It's the schools, stupid.
I've been doing a little homework on what to go with my earlier commentary on bloated teach unions. I'm certain that it's an important issue, as it's one of the last 'hot topic' issues conservatives in Illinois have, simply based on the fact that you risk alienating very few average people in calling for school reform as opposed to the social conservative schtick which is demonstrably failing.
It's interesting that the further down the road you go reading up on who's who and what's what, the more you find that there's a 'bureaucratic onion' which needs peeling in order to find a proper frame of reference. There's professional organizations, supplier businesses, unions, and public servants all combined into this behemoth money spending machine with very little public visibility and accountability - probably mostly because, as I mentioned before, most tax payers are results oriented when it comes to schools.
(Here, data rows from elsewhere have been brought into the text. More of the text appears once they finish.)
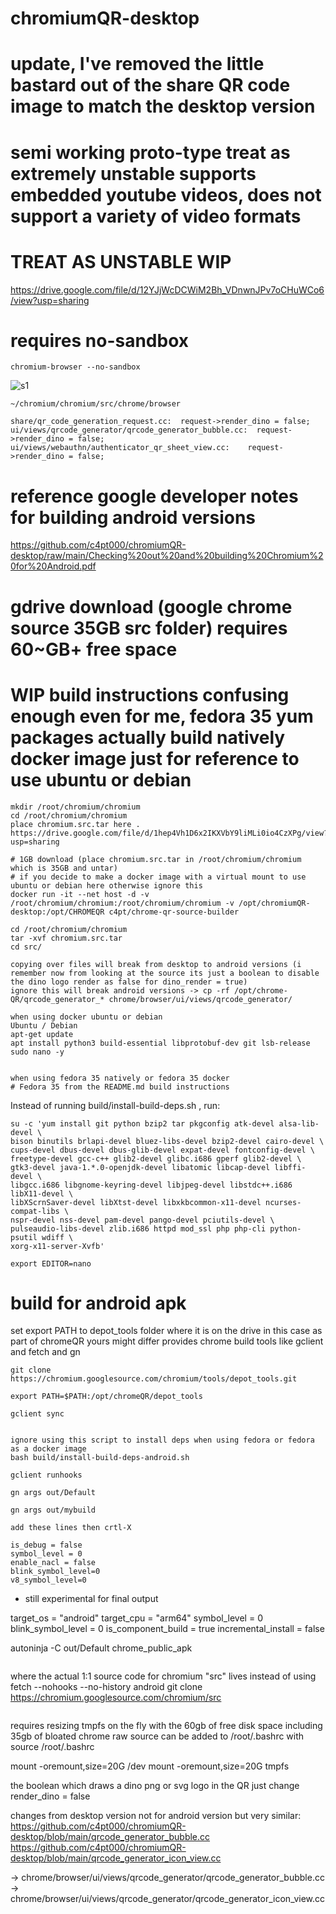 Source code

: # chromiumQR-desktop

# update, I've removed the little bastard out of the share QR code image to match the desktop version
# semi working proto-type treat as extremely unstable supports embedded youtube videos, does not support a variety of video formats 
# TREAT AS UNSTABLE WIP

https://drive.google.com/file/d/12YJjWcDCWiM2Bh_VDnwnJPv7oCHuWCo6/view?usp=sharing


# requires no-sandbox

```
chromium-browser --no-sandbox
```

![s1](https://raw.githubusercontent.com/c4pt000/chromiumQR-desktop/main/Screenshot_20211229-042443-122.png)

```
~/chromium/chromium/src/chrome/browser

share/qr_code_generation_request.cc:  request->render_dino = false;
ui/views/qrcode_generator/qrcode_generator_bubble.cc:  request->render_dino = false;
ui/views/webauthn/authenticator_qr_sheet_view.cc:    request->render_dino = false;
```

# reference google developer notes for building android versions
https://github.com/c4pt000/chromiumQR-desktop/raw/main/Checking%20out%20and%20building%20Chromium%20for%20Android.pdf

# gdrive download (google chrome source 35GB src folder) requires 60~GB+ free space


# WIP build instructions confusing enough even for me, fedora 35 yum packages actually build natively docker image just for reference to use ubuntu or debian

```
mkdir /root/chromium/chromium
cd /root/chromium/chromium
place chromium.src.tar here . https://drive.google.com/file/d/1hep4Vh1D6x2IKXVbY9liMLi0io4CzXPg/view?usp=sharing

# 1GB download (place chromium.src.tar in /root/chromium/chromium which is 35GB and untar)
# if you decide to make a docker image with a virtual mount to use ubuntu or debian here otherwise ignore this
docker run -it --net host -d -v /root/chromium/chromium:/root/chromium/chromium -v /opt/chromiumQR-desktop:/opt/CHROMEQR c4pt/chrome-qr-source-builder

cd /root/chromium/chromium
tar -xvf chromium.src.tar
cd src/

copying over files will break from desktop to android versions (i remember now from looking at the source its just a boolean to disable the dino logo render as false for dino_render = true)
ignore this will break android versions -> cp -rf /opt/chrome-QR/qrcode_generator_* chrome/browser/ui/views/qrcode_generator/

when using docker ubuntu or debian
Ubuntu / Debian 
apt-get update
apt install python3 build-essential libprotobuf-dev git lsb-release sudo nano -y


when using fedora 35 natively or fedora 35 docker
# Fedora 35 from the README.md build instructions

```

Instead of running build/install-build-deps.sh , run:

```
su -c 'yum install git python bzip2 tar pkgconfig atk-devel alsa-lib-devel \
bison binutils brlapi-devel bluez-libs-devel bzip2-devel cairo-devel \
cups-devel dbus-devel dbus-glib-devel expat-devel fontconfig-devel \
freetype-devel gcc-c++ glib2-devel glibc.i686 gperf glib2-devel \
gtk3-devel java-1.*.0-openjdk-devel libatomic libcap-devel libffi-devel \
libgcc.i686 libgnome-keyring-devel libjpeg-devel libstdc++.i686 libX11-devel \
libXScrnSaver-devel libXtst-devel libxkbcommon-x11-devel ncurses-compat-libs \
nspr-devel nss-devel pam-devel pango-devel pciutils-devel \
pulseaudio-libs-devel zlib.i686 httpd mod_ssl php php-cli python-psutil wdiff \
xorg-x11-server-Xvfb'

export EDITOR=nano

```
# build for android apk 

set export PATH to depot_tools folder where it is on the drive in this case as part of chromeQR yours might differ
provides chrome build tools like gclient and fetch and gn

```
git clone https://chromium.googlesource.com/chromium/tools/depot_tools.git

export PATH=$PATH:/opt/chromeQR/depot_tools

gclient sync


ignore using this script to install deps when using fedora or fedora as a docker image
bash build/install-build-deps-android.sh

gclient runhooks

gn args out/Default

gn args out/mybuild

add these lines then crtl-X

is_debug = false
symbol_level = 0
enable_nacl = false
blink_symbol_level=0
v8_symbol_level=0
```

* still experimental for final output

 target_os = "android"
target_cpu = "arm64"
symbol_level = 0
blink_symbol_level = 0
is_component_build = true
incremental_install = false



autoninja -C out/Default chrome_public_apk

```

```
where the actual 1:1 source code for chromium "src" lives instead of using fetch --nohooks --no-history android
git clone https://chromium.googlesource.com/chromium/src
```

```

requires resizing tmpfs on the fly with the 60gb of free disk space including 35gb of bloated chrome raw source
can be added to /root/.bashrc with source /root/.bashrc

mount -oremount,size=20G /dev
 mount -oremount,size=20G tmpfs

the boolean which draws a dino png or svg logo in the QR
just change render_dino = false 

changes from desktop version not for android version but very similar:
https://github.com/c4pt000/chromiumQR-desktop/blob/main/qrcode_generator_bubble.cc
https://github.com/c4pt000/chromiumQR-desktop/blob/main/qrcode_generator_icon_view.cc

-> chrome/browser/ui/views/qrcode_generator/qrcode_generator_bubble.cc
-> chrome/browser/ui/views/qrcode_generator/qrcode_generator_icon_view.cc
A slick Republican (or group of slick republicans) could easily brand the issue and generate a great deal of hype by exposing it in a convenient light, have long campaign talking points on how to deal with it, and have the advantage of being able to paint kids as victims while only aggressively combating a lifeless, faceless system.
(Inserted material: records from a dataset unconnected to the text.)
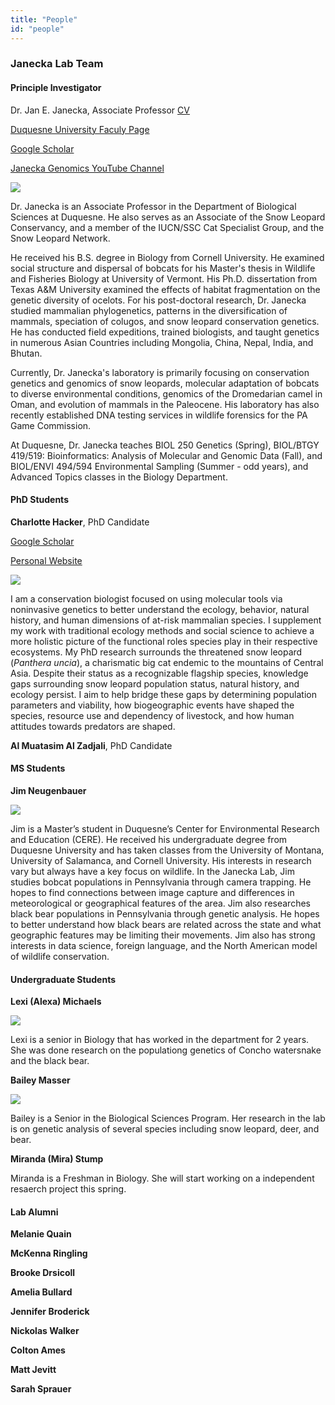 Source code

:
 ```yaml
---
title: "People"
id: "people"
---
```


### Janecka Lab Team

#### Principle Investigator
Dr. Jan E. Janecka, Associate Professor
[CV](/./people_files/Jan-E-JaneckaCVupdated-8-8-20.pdf "Dr. Janecka's CV")

[Duquesne University Faculy Page](https://www.duq.edu/academics/faculty/jan-janecka "Dr. Janecka's Faculty Page")

[Google Scholar](https://scholar.google.com/citations?user=6Lu-pvwAAAAJ&hl=en "Dr. Janecka's Google Scholar Page")

[Janecka Genomics YouTube Channel](https://www.youtube.com/channel/UC1sqSsVjkwPx-nWqfQ-m5ow "Dr. Janecka's YouTube Channel")

![](/./people_files/janecka-mongolia-400.jpg)

Dr. Janecka is an Associate Professor in the Department of Biological Sciences at Duquesne. He also serves as an Associate of the Snow Leopard Conservancy, and a member of the IUCN/SSC Cat Specialist Group, and the Snow Leopard Network.

He received his B.S. degree in Biology from Cornell University. He examined social structure and dispersal of bobcats for his Master's thesis in Wildlife and Fisheries Biology at University of Vermont. His Ph.D. dissertation from Texas A&M University examined the effects of habitat fragmentation on the genetic diversity of ocelots. For his post-doctoral research, Dr. Janecka studied mammalian phylogenetics, patterns in the diversification of mammals, speciation of colugos, and snow leopard conservation genetics. He has conducted field expeditions, trained biologists, and taught genetics in numerous Asian Countries including Mongolia, China, Nepal, India, and Bhutan. 

Currently, Dr. Janecka's laboratory is primarily focusing on conservation genetics and genomics of snow leopards, molecular adaptation of bobcats to diverse environmental conditions, genomics of the Dromedarian camel in Oman, and evolution of mammals in the Paleocene. His laboratory has also recently established DNA testing services in wildlife forensics for the PA Game Commission. 

At Duquesne, Dr. Janecka teaches BIOL 250 Genetics (Spring), BIOL/BTGY 419/519: Bioinformatics: Analysis of Molecular and Genomic Data (Fall), and BIOL/ENVI 494/594 Environmental Sampling (Summer - odd years), and Advanced Topics classes in the Biology Department.



#### PhD Students

**Charlotte Hacker**, PhD Candidate 

[Google Scholar](https://scholar.google.com/citations?hl=en&user=Mp4zvFsAAAAJ&view_op=list_works&sortby=pubdate "Charlotte Hacker's Google Scholar Page") 

[Personal Website](https://charhacker.com/ "Charlotte Hacker's Webpage")

![](/./people_files/C_Hacker_Field-400.jpg)

I am a conservation biologist focused on using molecular tools via noninvasive genetics to better understand the ecology, behavior, natural history, and human dimensions of at-risk mammalian species. I supplement my work with traditional ecology methods and social science to achieve a more holistic picture of the functional roles species play in their respective ecosystems. My PhD research surrounds the threatened snow leopard (*Panthera uncia*), a charismatic big cat endemic to the mountains of Central Asia. Despite their status as a recognizable flagship species, knowledge gaps surrounding snow leopard population status, natural history, and ecology persist. I aim to help bridge these gaps by determining population parameters and viability, how biogeographic events have shaped the species, resource use and dependency of livestock, and how human attitudes towards predators are shaped.

**Al Muatasim Al Zadjali**, PhD Candidate



#### MS Students

**Jim Neugenbauer**

![](/./people_files/jim-400.jpg)

Jim is a Master’s student in Duquesne’s Center for Environmental Research and Education (CERE). He received his undergraduate degree from Duquesne University and has taken classes from the University of Montana, University of Salamanca, and Cornell University. His interests in research vary but always have a key focus on wildlife. In the Janecka Lab, Jim studies bobcat populations in Pennsylvania through camera trapping. He hopes to find connections between image capture and differences in meteorological or geographical features of the area. Jim also researches black bear populations in Pennsylvania through genetic analysis. He hopes to better understand how black bears are related across the state and what geographic features may be limiting their movements. Jim also has strong interests in data science, foreign language, and the North American model of wildlife conservation.


#### Undergraduate Students

**Lexi (Alexa) Michaels**

![](/./people_files/lexi-300h.jpg)

Lexi is a senior in Biology that has worked in the department for 2 years. She was done research on the populationg genetics of Concho watersnake and the black bear.

**Bailey Masser**

![](/./people_files/bailey-400h.jpg)

Bailey is a Senior in the Biological Sciences Program. Her research in the lab is on genetic analysis of several species including snow leopard, deer, and bear.

**Miranda (Mira) Stump**

Miranda is a Freshman in Biology. She will start working on a independent resaerch project this spring.

#### Lab Alumni

**Melanie Quain**

**McKenna Ringling**

**Brooke Drsicoll**

**Amelia Bullard**

**Jennifer Broderick**

**Nickolas Walker**

**Colton Ames**

**Matt Jevitt**

**Sarah Sprauer**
What would the Dems do? Stand against 'school reform'? Stand up for an industry which will inevitably have significant demonstrable waste? Even left leaning middle class folks could be drawn to the cause if enough outrage could be generated and competent leadership to deal with the issue could be demonstrated.
Blogger, commenter, and IR Contributor Bruno Behrend, has dubbed this bureaucratic onion to which I refer as 'Big Ed'. The post linked makes a convincing enough argument enough for the dubious name and even shores up my idea that the school issue has almost limitless potential for use in Republican 'strategery' as we should, contrary to the weak objections, be getting away from "God, Gays and Guns" and moving on to more fertile political territory.
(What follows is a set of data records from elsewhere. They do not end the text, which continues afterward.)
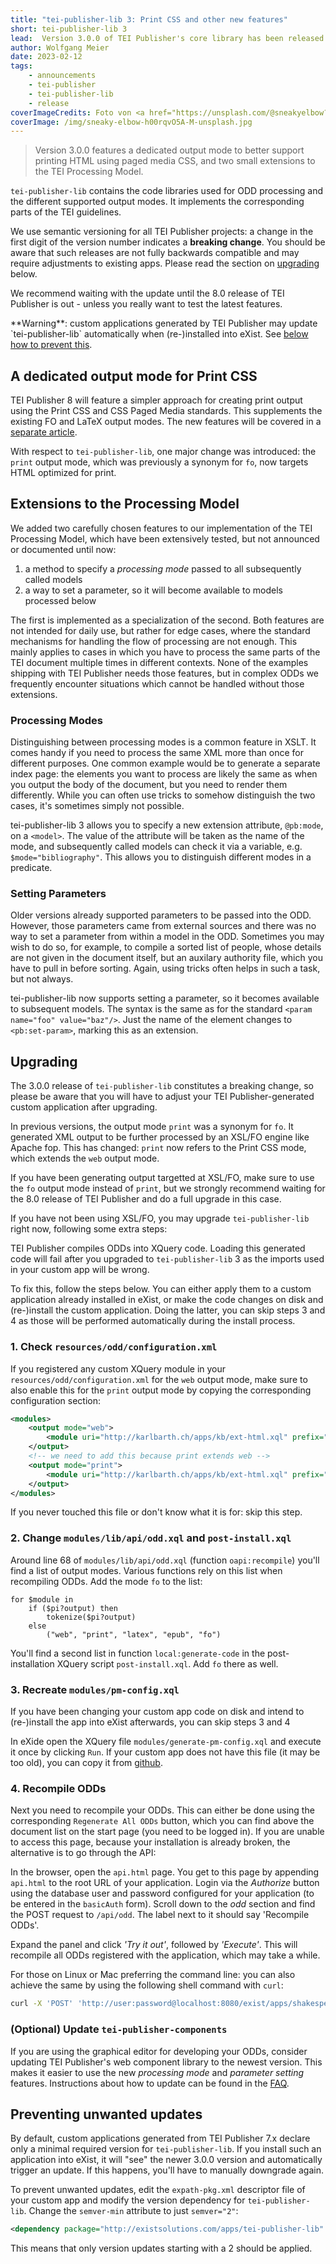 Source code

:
 ```yaml
---
title: "tei-publisher-lib 3: Print CSS and other new features"
short: tei-publisher-lib 3
lead:  Version 3.0.0 of TEI Publisher's core library has been released
author: Wolfgang Meier
date: 2023-02-12
tags:
    - announcements
    - tei-publisher
    - tei-publisher-lib
    - release
coverImageCredits: Foto von <a href="https://unsplash.com/@sneakyelbow?utm_source=unsplash&utm_medium=referral&utm_content=creditCopyText">Sneaky Elbow</a> auf <a href="https://unsplash.com/de/s/fotos/three?utm_source=unsplash&utm_medium=referral&utm_content=creditCopyText">Unsplash</a>
coverImage: /img/sneaky-elbow-h00rqvO5A-M-unsplash.jpg
--- 
```


> Version 3.0.0 features a dedicated output mode to better support printing HTML using paged media CSS, and two small extensions to the TEI Processing Model.

`tei-publisher-lib` contains the code libraries used for ODD processing and the different supported output modes. It implements the corresponding parts of the TEI guidelines.

<div class="alert alert-warning">
    <p>We use semantic versioning for all TEI Publisher projects: a change in the first digit of the version number indicates a <strong>breaking change</strong>. You should be aware that such releases are not fully backwards compatible and may require adjustments to existing apps. Please read the section on <a href="#upgrading">upgrading</a> below.</p>
    <p>We recommend waiting with the update until the 8.0 release of TEI Publisher is out - unless you really want to test the latest features.</p>
    <p>**Warning**: custom applications generated by TEI Publisher may update `tei-publisher-lib` automatically when (re-)installed into eXist. See <a href="#preventing-unwanted-updates">below how to prevent this</a>.</p>
</div>

## A dedicated output mode for Print CSS

TEI Publisher 8 will feature a simpler approach for creating print output using the Print CSS and CSS Paged Media standards. This supplements the existing FO and LaTeX output modes. The new features will be covered in a [separate article](../print-css). 

With respect to `tei-publisher-lib`, one major change was introduced: the `print` output mode, which was previously a synonym for `fo`, now targets HTML optimized for print.

## Extensions to the Processing Model

We added two carefully chosen features to our implementation of the TEI Processing Model, which have been extensively tested, but not announced or documented until now:

1. a method to specify a *processing mode* passed to all subsequently called models
2. a way to set a parameter, so it will become available to models processed below

The first is implemented as a specialization of the second. Both features are not intended for daily use, but rather for edge cases, where the standard mechanisms for handling the flow of processing are not enough. This mainly applies to cases in which you have to process the same parts of the TEI document multiple times in different contexts. None of the examples shipping with TEI Publisher needs those features, but in complex ODDs we frequently encounter situations which cannot be handled without those extensions.

### Processing Modes

Distinguishing between processing modes is a common feature in XSLT. It comes handy if you need to process the same XML more than once for different purposes. One common example would be to generate a separate index page: the elements you want to process are likely the same as when you output the body of the document, but you need to render them differently. While you can often use tricks to somehow distinguish the two cases, it's sometimes simply not possible.

tei-publisher-lib 3 allows you to specify a new extension attribute, `@pb:mode`, on a `<model>`. The value of the attribute will be taken as the name of the mode, and subsequently called models can check it via a variable, e.g. `$mode="bibliography"`. This allows you to distinguish different modes in a predicate.

### Setting Parameters

Older versions already supported parameters to be passed into the ODD. However, those parameters came from external sources and there was no way to set a parameter from within a model in the ODD. Sometimes you may wish to do so, for example, to compile a sorted list of people, whose details are not given in the document itself, but an auxilary authority file, which you have to pull in before sorting. Again, using tricks often helps in such a task, but not always.

tei-publisher-lib now supports setting a parameter, so it becomes available to subsequent models. The syntax is the same as for the standard `<param name="foo" value="baz"/>`. Just the name of the element changes to `<pb:set-param>`, marking this as an extension.

## Upgrading

The 3.0.0 release of `tei-publisher-lib` constitutes a breaking change, so please be aware that you will have to adjust your TEI Publisher-generated custom application after upgrading.

In previous versions, the output mode `print` was a synonym for `fo`. It generated XML output to be further processed by an XSL/FO engine like Apache fop. This has changed: `print` now refers to the Print CSS mode, which extends the `web` output mode. 
 
If you have been generating output targetted at XSL/FO, make sure to use the `fo` output mode instead of `print`, but we strongly recommend waiting for the 8.0 release of TEI Publisher and do a full upgrade in this case.

If you have not been using XSL/FO, you may upgrade `tei-publisher-lib` right now, following some extra steps:

TEI Publisher compiles ODDs into XQuery code. Loading this generated code will fail after you upgraded to `tei-publisher-lib` 3 as the imports used in your custom app will be wrong.

To fix this, follow the steps below. You can either apply them to a custom application already installed in eXist, or make the code changes on disk and (re-)install the custom application. Doing the latter, you can skip steps 3 and 4 as those will be performed automatically during the install process. 

### 1. Check `resources/odd/configuration.xml`

If you registered any custom XQuery module in your `resources/odd/configuration.xml` for the `web` output mode, make sure to also enable this for the `print` output mode by copying the corresponding configuration section:

```xml
<modules>
    <output mode="web">
        <module uri="http://karlbarth.ch/apps/kb/ext-html.xql" prefix="ext-html" at="xmldb:exist:///db/apps/kb/modules/ext-html.xql"/>
    </output>
    <!-- we need to add this because print extends web -->
    <output mode="print">
        <module uri="http://karlbarth.ch/apps/kb/ext-html.xql" prefix="ext-html" at="xmldb:exist:///db/apps/kb/modules/ext-html.xql"/>
    </output>
</modules>
```

If you never touched this file or don't know what it is for: skip this step.

### 2. Change `modules/lib/api/odd.xql` and `post-install.xql`

Around line 68 of `modules/lib/api/odd.xql` (function `oapi:recompile`) you'll find a list of output modes. Various functions rely on this list when recompiling ODDs. Add the mode `fo` to the list:

```xquery
for $module in
    if ($pi?output) then
        tokenize($pi?output)
    else
        ("web", "print", "latex", "epub", "fo")
```

You'll find a second list in function `local:generate-code` in the post-installation XQuery script `post-install.xql`. Add `fo` there as well.

### 3. Recreate `modules/pm-config.xql`

<p class="alert alert-info">If you have been changing your custom app code on disk and intend to (re-)install the app into eXist afterwards, you can skip steps 3 and 4</p>

In eXide open the XQuery file `modules/generate-pm-config.xql` and execute it once by clicking `Run`. If your custom app does not have this file (it may be too old), you can copy it from [github](https://github.com/eeditiones/tei-publisher-app/blob/master/templates/basic/modules/generate-pm-config.xql).

### 4. Recompile ODDs

Next you need to recompile your ODDs. This can either be done using the corresponding `Regenerate All ODDs` button, which you can find above the document list on the start page (you need to be logged in). If you are unable to access this page, because your installation is already broken, the alternative is to go through the API:

In the browser, open the `api.html` page. You get to this page by appending `api.html` to the root URL of your application. Login via the *Authorize* button using the database user and password configured for your application (to be entered in the `basicAuth` form). Scroll down to the *odd* section and find the POST request to `/api/odd`. The label next to it should say 'Recompile ODDs'.

Expand the panel and click *'Try it out'*, followed by *'Execute'*. This will recompile all ODDs registered with the application, which may take a while.

For those on Linux or Mac preferring the command line: you can also achieve the same by using the following shell command with `curl`:

```sh
curl -X 'POST' 'http://user:password@localhost:8080/exist/apps/shakespeare-pm/api/odd?check=false'
```

### (Optional) Update `tei-publisher-components`

If you are using the graphical editor for developing your ODDs, consider updating TEI Publisher's web component library to the newest version. This makes it easier to use the new *processing mode* and *parameter setting* features. Instructions about how to update can be found in the [FAQ](https://faq.teipublisher.com/webcomponents/version-upgrade/).

## Preventing unwanted updates

By default, custom applications generated from TEI Publisher 7.x declare only a minimal required version for `tei-publisher-lib`. If you install such an application into eXist, it will "see" the newer 3.0.0 version and automatically trigger an update. If this happens, you'll have to manually downgrade again.

To prevent unwanted updates, edit the `expath-pkg.xml` descriptor file of your custom app and modify the version dependency for `tei-publisher-lib`. Change the `semver-min` attribute to just `semver="2"`:

```xml
<dependency package="http://existsolutions.com/apps/tei-publisher-lib" semver="2"/>
```

This means that only version updates starting with a 2 should be applied.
And if you're not with me yet on just how fertile this issue can be, you need only check your Tribune today:
The biggest advocates for Illinois' school boards and administrators have been making millions of dollars off school districts and taxpayers, court and financial records show.
The Illinois Association of School Boards, the Illinois Association of School Business Officials and the Illinois Association of School Administrators set up a non-profit energy company in 1999 to help school districts get better deals on electricity and gas.
But to the surprise of many school officials, the Illinois Energy Consortium, as the company is called, has been charging the districts fees that have nothing to do with utility service. The financial details are disclosed in a Cook County Circuit Court lawsuit filed in June.
About $4.5 million in fees was collected from school districts in the last three years, with the bulk of it going to the consortium's creators.
Anybody have a problem with going on the record saying "I'm anti-consortium"? Hell just the word 'consortium' makes for a good frame up. Bruno's got additional dish at his joint. It looks like it's cross posted at the broken looking Illinois Review, perhaps broke by Karma due to a post doing an apology for the Coultergeist.
2 comments:
School Choice is part of the answer.
Money at a certain threshold is not the answer.
Some good ideas:
Montessori style for pre-school to at least 1st grade.
Going back to traditional:
Trivium
Quadrivium
and the Jesuit Studorium Ratio
Suzuki music Training
Mortimer Adler's Padeia Principles(s) program
Integrate with technology and modern finance
Socratic method
Reading so called Classics (the actual original works)
Love and Discipline
One of his best remembered presentations came in February 1953, when he (Fulton Sheen's) forcefully denounced the Soviet regime of Joseph Stalin. Sheen gave a dramatic reading of the burial scene from Shakespeare's Julius Caesar, substituting the names of Caesar, Cassius, Marc Antony, and Brutus with those of prominent Soviet leaders: Stalin, Beria, Malenkov, and Vishinsky. From the bishop's lips came the pronouncement, "Stalin must one day meet his judgment." On March 5, 1953, Stalin died
Could the same be applied to the Illinois politicians who have hurt education of children so much.